• Supplied records
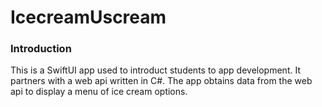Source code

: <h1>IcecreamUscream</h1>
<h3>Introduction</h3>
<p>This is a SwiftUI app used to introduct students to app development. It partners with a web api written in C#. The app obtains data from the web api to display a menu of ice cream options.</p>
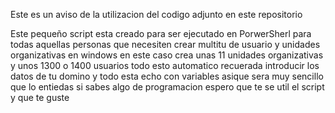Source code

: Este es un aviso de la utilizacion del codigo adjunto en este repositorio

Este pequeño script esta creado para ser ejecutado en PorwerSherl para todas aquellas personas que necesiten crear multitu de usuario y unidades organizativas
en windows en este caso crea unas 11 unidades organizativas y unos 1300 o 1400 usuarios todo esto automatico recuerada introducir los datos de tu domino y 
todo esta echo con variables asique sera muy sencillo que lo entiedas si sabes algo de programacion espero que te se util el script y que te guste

==

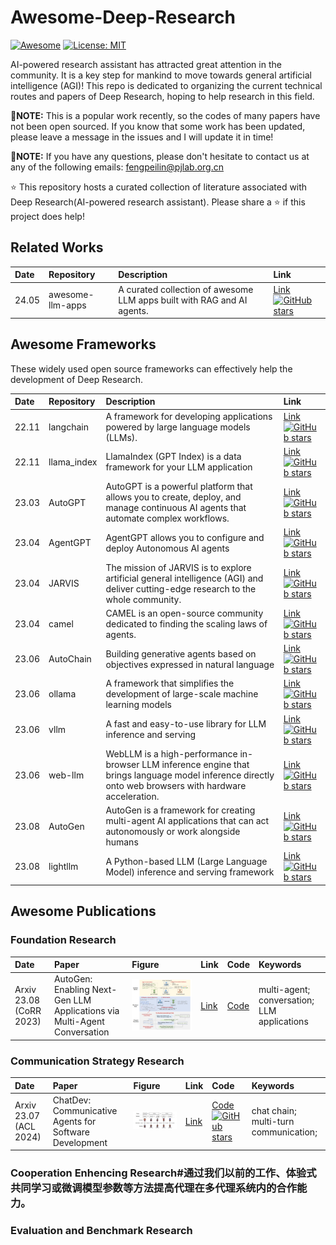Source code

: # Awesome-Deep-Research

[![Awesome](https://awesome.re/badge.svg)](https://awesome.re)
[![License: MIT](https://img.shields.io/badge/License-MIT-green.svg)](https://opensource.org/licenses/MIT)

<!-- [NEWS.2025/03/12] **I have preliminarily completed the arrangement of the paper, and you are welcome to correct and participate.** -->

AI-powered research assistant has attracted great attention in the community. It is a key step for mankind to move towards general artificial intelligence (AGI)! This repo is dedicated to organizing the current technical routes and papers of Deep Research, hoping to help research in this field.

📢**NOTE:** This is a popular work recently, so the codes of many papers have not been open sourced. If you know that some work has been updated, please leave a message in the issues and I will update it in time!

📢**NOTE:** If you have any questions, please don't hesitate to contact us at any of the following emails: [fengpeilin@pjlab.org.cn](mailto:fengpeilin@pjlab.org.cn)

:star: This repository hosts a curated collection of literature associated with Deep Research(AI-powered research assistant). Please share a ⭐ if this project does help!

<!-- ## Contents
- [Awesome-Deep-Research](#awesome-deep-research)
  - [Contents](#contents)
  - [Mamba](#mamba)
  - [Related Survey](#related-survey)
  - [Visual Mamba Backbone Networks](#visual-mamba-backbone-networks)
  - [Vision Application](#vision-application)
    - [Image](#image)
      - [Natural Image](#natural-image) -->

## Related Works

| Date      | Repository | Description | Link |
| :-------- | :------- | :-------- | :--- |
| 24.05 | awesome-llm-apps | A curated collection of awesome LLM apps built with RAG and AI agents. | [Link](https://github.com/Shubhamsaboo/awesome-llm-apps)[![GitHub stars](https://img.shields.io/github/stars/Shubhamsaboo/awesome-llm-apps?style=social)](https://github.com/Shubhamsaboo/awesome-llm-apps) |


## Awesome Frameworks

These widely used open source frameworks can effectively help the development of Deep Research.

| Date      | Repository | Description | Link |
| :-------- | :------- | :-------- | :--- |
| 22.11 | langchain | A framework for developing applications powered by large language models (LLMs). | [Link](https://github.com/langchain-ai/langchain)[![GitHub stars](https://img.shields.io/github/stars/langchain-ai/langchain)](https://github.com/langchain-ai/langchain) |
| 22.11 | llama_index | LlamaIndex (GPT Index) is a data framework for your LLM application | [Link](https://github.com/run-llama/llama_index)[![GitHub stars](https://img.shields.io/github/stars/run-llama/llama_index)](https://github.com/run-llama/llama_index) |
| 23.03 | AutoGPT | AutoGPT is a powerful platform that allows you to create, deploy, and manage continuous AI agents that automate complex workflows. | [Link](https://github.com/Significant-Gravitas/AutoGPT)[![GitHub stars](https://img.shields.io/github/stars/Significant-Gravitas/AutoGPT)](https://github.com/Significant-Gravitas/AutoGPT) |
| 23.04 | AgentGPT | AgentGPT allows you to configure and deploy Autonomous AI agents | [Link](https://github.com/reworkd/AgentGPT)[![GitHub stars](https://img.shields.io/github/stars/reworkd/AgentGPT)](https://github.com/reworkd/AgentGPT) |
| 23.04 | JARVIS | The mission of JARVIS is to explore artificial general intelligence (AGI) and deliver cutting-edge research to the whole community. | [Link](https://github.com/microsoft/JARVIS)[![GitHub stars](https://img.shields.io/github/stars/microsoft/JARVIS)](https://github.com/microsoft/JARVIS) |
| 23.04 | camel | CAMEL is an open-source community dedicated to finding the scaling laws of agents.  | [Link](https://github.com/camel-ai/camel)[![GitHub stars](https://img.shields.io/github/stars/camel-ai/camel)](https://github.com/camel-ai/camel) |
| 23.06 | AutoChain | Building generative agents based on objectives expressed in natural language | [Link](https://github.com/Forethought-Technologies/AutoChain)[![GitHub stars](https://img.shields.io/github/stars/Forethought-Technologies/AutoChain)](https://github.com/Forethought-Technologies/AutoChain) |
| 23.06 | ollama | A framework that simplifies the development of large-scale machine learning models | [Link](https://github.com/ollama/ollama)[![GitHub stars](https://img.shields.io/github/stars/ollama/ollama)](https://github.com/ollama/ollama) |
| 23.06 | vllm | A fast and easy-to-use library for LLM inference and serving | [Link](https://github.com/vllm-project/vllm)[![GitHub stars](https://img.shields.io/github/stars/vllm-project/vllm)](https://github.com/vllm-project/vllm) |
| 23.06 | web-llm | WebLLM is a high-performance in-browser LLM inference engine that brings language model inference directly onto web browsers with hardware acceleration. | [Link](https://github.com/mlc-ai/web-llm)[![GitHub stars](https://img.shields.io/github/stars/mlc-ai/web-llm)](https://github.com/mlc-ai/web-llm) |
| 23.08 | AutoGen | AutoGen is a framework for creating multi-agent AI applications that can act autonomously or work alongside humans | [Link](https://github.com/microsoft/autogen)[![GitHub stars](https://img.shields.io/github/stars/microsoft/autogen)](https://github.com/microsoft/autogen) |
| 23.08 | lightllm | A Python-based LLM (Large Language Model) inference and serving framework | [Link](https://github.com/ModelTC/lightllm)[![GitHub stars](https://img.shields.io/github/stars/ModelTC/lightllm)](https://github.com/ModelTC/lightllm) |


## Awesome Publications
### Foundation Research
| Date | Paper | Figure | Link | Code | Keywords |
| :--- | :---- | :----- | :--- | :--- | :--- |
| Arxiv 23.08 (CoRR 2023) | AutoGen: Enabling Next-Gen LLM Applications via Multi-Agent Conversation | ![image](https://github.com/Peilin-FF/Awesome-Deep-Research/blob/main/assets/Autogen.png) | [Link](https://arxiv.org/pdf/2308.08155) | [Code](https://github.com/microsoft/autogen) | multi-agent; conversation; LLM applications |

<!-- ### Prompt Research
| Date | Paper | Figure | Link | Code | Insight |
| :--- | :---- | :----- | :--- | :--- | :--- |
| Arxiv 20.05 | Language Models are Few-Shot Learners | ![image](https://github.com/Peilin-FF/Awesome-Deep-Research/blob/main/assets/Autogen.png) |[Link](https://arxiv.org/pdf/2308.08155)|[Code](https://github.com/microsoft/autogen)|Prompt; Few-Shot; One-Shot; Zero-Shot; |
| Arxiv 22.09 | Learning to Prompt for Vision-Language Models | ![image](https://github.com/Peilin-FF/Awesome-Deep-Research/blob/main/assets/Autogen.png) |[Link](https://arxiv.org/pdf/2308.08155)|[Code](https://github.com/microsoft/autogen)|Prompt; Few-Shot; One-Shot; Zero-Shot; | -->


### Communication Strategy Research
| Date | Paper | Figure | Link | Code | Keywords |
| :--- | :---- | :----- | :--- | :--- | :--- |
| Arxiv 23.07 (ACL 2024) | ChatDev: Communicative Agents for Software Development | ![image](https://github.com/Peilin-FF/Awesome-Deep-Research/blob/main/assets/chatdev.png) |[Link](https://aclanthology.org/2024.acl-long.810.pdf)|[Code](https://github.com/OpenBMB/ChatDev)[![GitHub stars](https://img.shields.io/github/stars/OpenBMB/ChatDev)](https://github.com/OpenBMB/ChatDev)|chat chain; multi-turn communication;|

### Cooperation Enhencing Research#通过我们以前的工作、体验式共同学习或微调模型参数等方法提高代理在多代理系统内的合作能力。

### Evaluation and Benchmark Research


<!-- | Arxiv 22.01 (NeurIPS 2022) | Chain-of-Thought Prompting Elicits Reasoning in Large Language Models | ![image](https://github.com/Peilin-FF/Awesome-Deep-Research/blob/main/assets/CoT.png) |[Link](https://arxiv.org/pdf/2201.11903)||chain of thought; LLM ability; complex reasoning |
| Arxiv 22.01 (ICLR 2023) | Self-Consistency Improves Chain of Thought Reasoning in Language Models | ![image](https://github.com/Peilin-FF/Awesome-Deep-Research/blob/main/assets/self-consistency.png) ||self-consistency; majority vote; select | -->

• Activity
Using the entries, return every line where the word "assistant" can be found.

• Result
AI-powered research assistant has attracted great attention in the community. It is a key step for mankind to move towards general artificial intelligence (AGI)! This repo is dedicated to organizing the current technical routes and papers of Deep Research, hoping to help research in this field.
:star: This repository hosts a curated collection of literature associated with Deep Research(AI-powered research assistant). Please share a ⭐ if this project does help!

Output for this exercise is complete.